Nearly a decade ago, Landrith started his own rehab work camp where defendants must work full time for free at a local Coca-Cola bottling plant and other companies, under threat of prison if they don’t comply. They are required to say they’re unemployed and turn over their food stamps to the program, which state regulators say is fraud. And on their days off, some worked for free mowing Landrith’s lawn and doing yard work around his property.

Question. How does one start a rehab work camp? I'd love to hire some recovering addicts to ghostwrite these blog postings for me all day for free. The ex-Tate Publishing employees I've been using from the Philippines are now demanding $10 an hour!

Coca-Cola’s guidelines for its independent bottling plants prohibit forced labor. In response to Reveal’s reporting, the Ada Coca-Cola Bottling Co. said it would suspend its use of SOAR, saying in a statement that it takes “the concerns that have been raised seriously.”

“We have participated in the SOAR program because of the good we have seen it can do for people in our community and are hopeful we can work with SOAR to revise the terms of the program so that we can resume participation in the future,” the statement said.

I've never taken a journalism class in my life, but did they really need to verify that Coca-Cola prohibits forced labor at bottling plants? We're in the 21st century. They're not hunting for diamonds. That should be implied.

Landrith started SOAR in 2008 as his drug court was grappling with a shortage of affordable treatment programs. The Pontotoc County jail was so overcrowded that when Landrith meted out punishment for dirty drug tests, some defendants ended up sleeping outside. His rehab program would cost defendants and taxpayers nothing. All those in the program had to do was work.

“Labor conquers all,” Landrith said. “Some of those people have never worked a day in their life.”

Today, SOAR houses about 55 men and women who work at a Coca-Cola bottling plant, a car wash owned by a board member, a roofing company, local motels and a Leachco factory that makes pregnancy pillows sold at Babies R Us, Nordstrom and Bed Bath & Beyond.

While women in the program get to keep some of their pay, men get nothing. The companies pay SOAR for all the labor and don’t have to pay for workers’ taxes or workers’ compensation insurance, according to the rehab program.

Will someone show this to Oklahoma lawmakers at the capitol? Knowing that men make less than women at slave labor camps may finally motivate them to pass equal pay laws.

Landrith told Reveal that he expects SOAR to get sued for its work practices, as two other Oklahoma rehabs have recently. If that happens, he said, most defendants going to work-based programs will probably end up going to prison.

“We started the SOAR program because there was no place to send anybody. It’s still that way,” he said. “I don’t know what everybody wants the endgame to be.”

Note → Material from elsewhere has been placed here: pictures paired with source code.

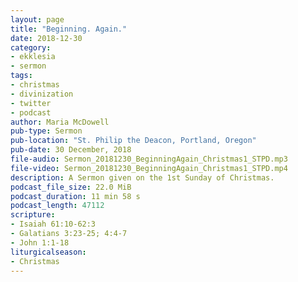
 ```yaml
---
layout: page
title: "Beginning. Again."
date: 2018-12-30
category:
- ekklesia
- sermon
tags:
- christmas
- divinization
- twitter
- podcast
author: Maria McDowell
pub-type: Sermon
pub-location: "St. Philip the Deacon, Portland, Oregon"
pub-date: 30 December, 2018
file-audio: Sermon_20181230_BeginningAgain_Christmas1_STPD.mp3
file-video: Sermon_20181230_BeginningAgain_Christmas1_STPD.mp4
description: A Sermon given on the 1st Sunday of Christmas.
podcast_file_size: 22.0 MiB
podcast_duration: 11 min 58 s
podcast_length: 47112
scripture:
- Isaiah 61:10-62:3
- Galatians 3:23-25; 4:4-7
- John 1:1-18
liturgicalseason:
- Christmas
---
```

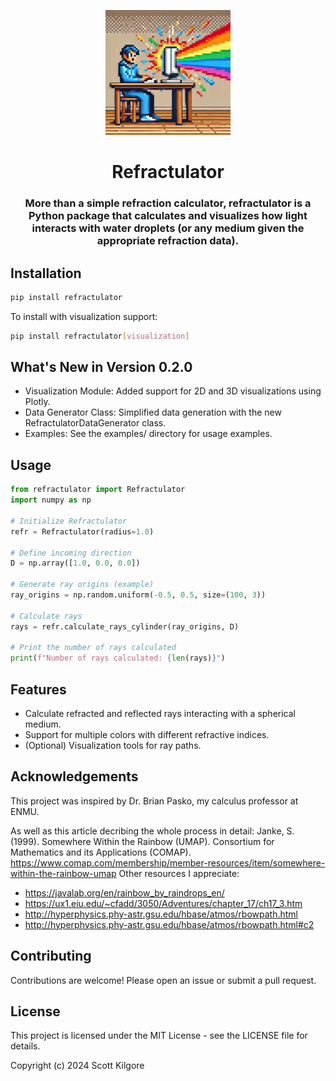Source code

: <p align="center">
    <img src="rainbow_computer.png" width="200" height="200">
</p>

<h1 align="center">Refractulator</h1>
<h3 align="center">More than a simple refraction calculator, refractulator is a Python package that calculates and visualizes how light interacts with water droplets (or any medium given the appropriate refraction data). 
</h3>


## Installation

```bash
pip install refractulator
```

To install with visualization support:

```bash
pip install refractulator[visualization]
```


## What's New in Version 0.2.0
- Visualization Module: Added support for 2D and 3D visualizations using Plotly.
- Data Generator Class: Simplified data generation with the new RefractulatorDataGenerator class.
- Examples: See the examples/ directory for usage examples.

## Usage
```python
from refractulator import Refractulator
import numpy as np

# Initialize Refractulator
refr = Refractulator(radius=1.0)

# Define incoming direction
D = np.array([1.0, 0.0, 0.0])

# Generate ray origins (example)
ray_origins = np.random.uniform(-0.5, 0.5, size=(100, 3))

# Calculate rays
rays = refr.calculate_rays_cylinder(ray_origins, D)

# Print the number of rays calculated
print(f"Number of rays calculated: {len(rays)}")
```

## Features
- Calculate refracted and reflected rays interacting with a spherical medium.
- Support for multiple colors with different refractive indices.
- (Optional) Visualization tools for ray paths.

## Acknowledgements
This project was inspired by Dr. Brian Pasko, my calculus professor at ENMU. 

As well as this article decribing the whole process in detail:
Janke, S. (1999). Somewhere Within the Rainbow (UMAP). Consortium for Mathematics and its Applications (COMAP). https://www.comap.com/membership/member-resources/item/somewhere-within-the-rainbow-umap
Other resources I appreciate:
- https://javalab.org/en/rainbow_by_raindrops_en/
- https://ux1.eiu.edu/~cfadd/3050/Adventures/chapter_17/ch17_3.htm
- http://hyperphysics.phy-astr.gsu.edu/hbase/atmos/rbowpath.html
- http://hyperphysics.phy-astr.gsu.edu/hbase/atmos/rbowpath.html#c2


## Contributing
Contributions are welcome! Please open an issue or submit a pull request.

## License
This project is licensed under the MIT License - see the LICENSE file for details.

Copyright (c) 2024 Scott Kilgore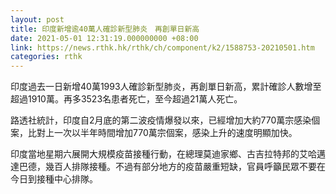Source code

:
 ```yaml
---
layout: post
title: 印度新增逾40萬人確診新型肺炎　再創單日新高
date: 2021-05-01 12:31:19.000000000 +08:00
link: https://news.rthk.hk/rthk/ch/component/k2/1588753-20210501.htm
categories: rthk
---
```


印度過去一日新增40萬1993人確診新型肺炎，再創單日新高，累計確診人數增至超過1910萬。再多3523名患者死亡，至今超過21萬人死亡。

路透社統計，印度自2月底的第二波疫情爆發以來，已經增加大約770萬宗感染個案，比對上一次以半年時間增加770萬宗個案，感染上升的速度明顯加快。

印度當地星期六展開大規模疫苗接種行動，在總理莫迪家鄉、古吉拉特邦的艾哈邁達巴德，幾百人排隊接種。不過有部分地方的疫苗嚴重短缺，官員呼籲民眾不要在今日到接種中心排隊。
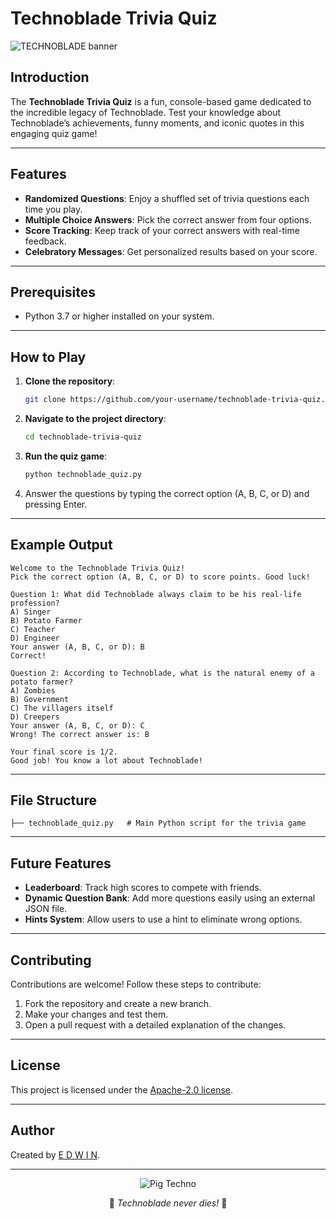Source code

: # Technoblade Trivia Quiz

![TECHNOBLADE banner](https://github.com/user-attachments/assets/72310322-8546-4219-9077-1f85f76db956)

## Introduction

The **Technoblade Trivia Quiz** is a fun, console-based game dedicated to the incredible legacy of Technoblade. Test your knowledge about Technoblade’s achievements, funny moments, and iconic quotes in this engaging quiz game!

---

## Features

- **Randomized Questions**: Enjoy a shuffled set of trivia questions each time you play.
- **Multiple Choice Answers**: Pick the correct answer from four options.
- **Score Tracking**: Keep track of your correct answers with real-time feedback.
- **Celebratory Messages**: Get personalized results based on your score.

---

## Prerequisites

- Python 3.7 or higher installed on your system.

---

## How to Play

1. **Clone the repository**:
   ```bash
   git clone https://github.com/your-username/technoblade-trivia-quiz.git
   ```

2. **Navigate to the project directory**:
   ```bash
   cd technoblade-trivia-quiz
   ```

3. **Run the quiz game**:
   ```bash
   python technoblade_quiz.py
   ```

4. Answer the questions by typing the correct option (A, B, C, or D) and pressing Enter.

---

## Example Output

```plaintext
Welcome to the Technoblade Trivia Quiz!
Pick the correct option (A, B, C, or D) to score points. Good luck!

Question 1: What did Technoblade always claim to be his real-life profession?
A) Singer
B) Potato Farmer
C) Teacher
D) Engineer
Your answer (A, B, C, or D): B
Correct!

Question 2: According to Technoblade, what is the natural enemy of a potato farmer?
A) Zombies
B) Government
C) The villagers itself
D) Creepers
Your answer (A, B, C, or D): C
Wrong! The correct answer is: B

Your final score is 1/2.
Good job! You know a lot about Technoblade!
```

---

## File Structure

```plaintext
├── technoblade_quiz.py   # Main Python script for the trivia game
```

---

## Future Features

- **Leaderboard**: Track high scores to compete with friends.
- **Dynamic Question Bank**: Add more questions easily using an external JSON file.
- **Hints System**: Allow users to use a hint to eliminate wrong options.

---

## Contributing

Contributions are welcome! Follow these steps to contribute:
1. Fork the repository and create a new branch.
2. Make your changes and test them.
3. Open a pull request with a detailed explanation of the changes.

---

## License

This project is licensed under the [Apache-2.0 license](LICENSE).

---

## Author

Created by [E D W I N](https://github.com/edwingeorgeshaji).

---

<p align="center">
  <img src="https://github.com/user-attachments/assets/8b1ad507-37f0-420d-b8cd-c049b1e36488" alt="Pig Techno" />
</p>

<div align="center">
🌟 <em>Technoblade never dies!</em> 🌟
</div>

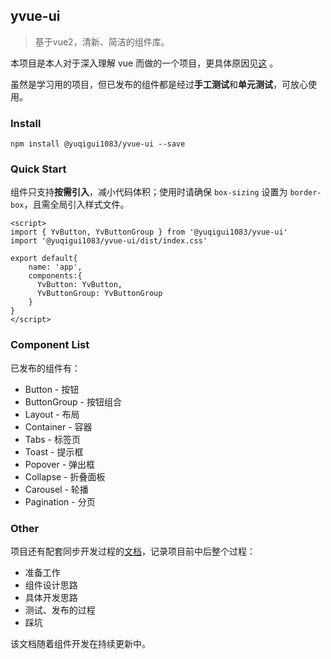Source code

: ## yvue-ui

> 基于vue2，清新、简洁的组件库。

本项目是本人对于深入理解 vue 而做的一个项目，更具体原因见[这](https://ysom.github.io/posts/30683/) 。

虽然是学习用的项目，但已发布的组件都是经过**手工测试**和**单元测试**，可放心使用。

### Install

``` shell script
npm install @yuqigui1083/yvue-ui --save
```

### Quick Start

组件只支持**按需引入**，减小代码体积；使用时请确保 `box-sizing` 设置为 `border-box`，且需全局引入样式文件。

```vue
<script>
import { YvButton, YvButtonGroup } from '@yuqigui1083/yvue-ui'
import '@yuqigui1083/yvue-ui/dist/index.css'

export default{
    name: 'app',
    components:{
      YvButton: YvButton,
      YvButtonGroup: YvButtonGroup
    }
}
</script>
```

### Component List

已发布的组件有：

* Button - 按钮
* ButtonGroup - 按钮组合
* Layout - 布局
* Container - 容器
* Tabs - 标签页
* Toast - 提示框
* Popover - 弹出框
* Collapse - 折叠面板
* Carousel - 轮播
* Pagination - 分页 

### Other

项目还有配套同步开发过程的[文档](https://ysom.github.io/yvue-ui-blog/)，记录项目前中后整个过程：

* 准备工作
* 组件设计思路
* 具体开发思路
* 测试、发布的过程
* 踩坑

该文档随着组件开发在持续更新中。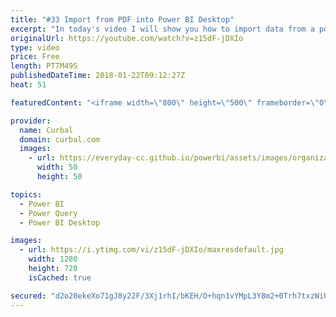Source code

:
 ```yaml
---
title: "#33 Import from PDF into Power BI Desktop"
excerpt: "In today's video I will show you how to import data from a pdf file into Power BI using Imke Feldmann's R-script.  To download the file, go to Curbal's download center and the communty downloads and get gile #33: https://curbal.com/donwload-center  Install R in Power BI: https://www.youtube.com/watch?v=HcTdXgWGdS8"
originalUrl: https://youtube.com/watch?v=z15dF-jDXIo
type: video
price: Free
length: PT7M49S
publishedDateTime: 2018-01-22T09:12:27Z
heat: 51

featuredContent: "<iframe width=\"800\" height=\"500\" frameborder=\"0\" src=\"https://www.youtube.com/embed/z15dF-jDXIo\" allow=\"accelerometer; autoplay; encrypted-media; gyroscope; picture-in-picture\" allowfullscreen></iframe>"

provider:
  name: Curbal
  domain: curbal.com
  images:
    - url: https://everyday-cc.github.io/powerbi/assets/images/organizations/curbal.com-50x50.jpg
      width: 50
      height: 50

topics:
  - Power BI
  - Power Query
  - Power BI Desktop

images:
  - url: https://i.ytimg.com/vi/z15dF-jDXIo/maxresdefault.jpg
    width: 1280
    height: 720
    isCached: true

secured: "d2o20ekeXo71gJ8y22F/3Xj1rhI/bKEH/O+hqn1vYMpL3Y8m2+0Trh7txzWiUZhgqSxSOoLRTHTu935QOBkWdh9Vu60xR99fhFGauyXZTAEKqTNPvswdhOIvA1fpkCK3/sMWxTkUakMIInOrUPqbUtd/6knkG44TxRsKZXO8qg/RXEOavg3RVW+KopUTe5KYgv8UTGWy8nahjSewsHAE6c9S/2/6EkNOgpnmLge1nTzwKHCfDuXYXfsYiVBUnrRFXF8fhT0YmSnUECKYuzDj/6GFzjhyaONODbnP1y6zOyjQLMtpvyl2DrCdK7A/V9mKeBjU+DJKIVrmPDB29do6EKL5wuJoo8hVsKFDJ5uGqSeYBGW2uCMjaNQgtriTCd5soejKiVJeSEPaPTk+7IveWKzqLzm1rFV/aSow0jtcE0M=;Cvcw9gkVcG5KunMJi41nig=="
---
```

Other programs that resemble SOAR pay their participants for their labor. And most don’t have their participants perform free yard work for a judge.

I have an idea for the endgame! How about we stop sending people to jail (or slave labor camps) for using or even selling drugs? While we're at, maybe we should decriminalize all victimless crimes. What an insane idea! That will help combat prison overcrowding, and also free up law enforcement to go after real criminals. I know that's a logical response, and it doesn't benefit greedy old judges and others who are looking to profit off slave labor, but it's something to consider.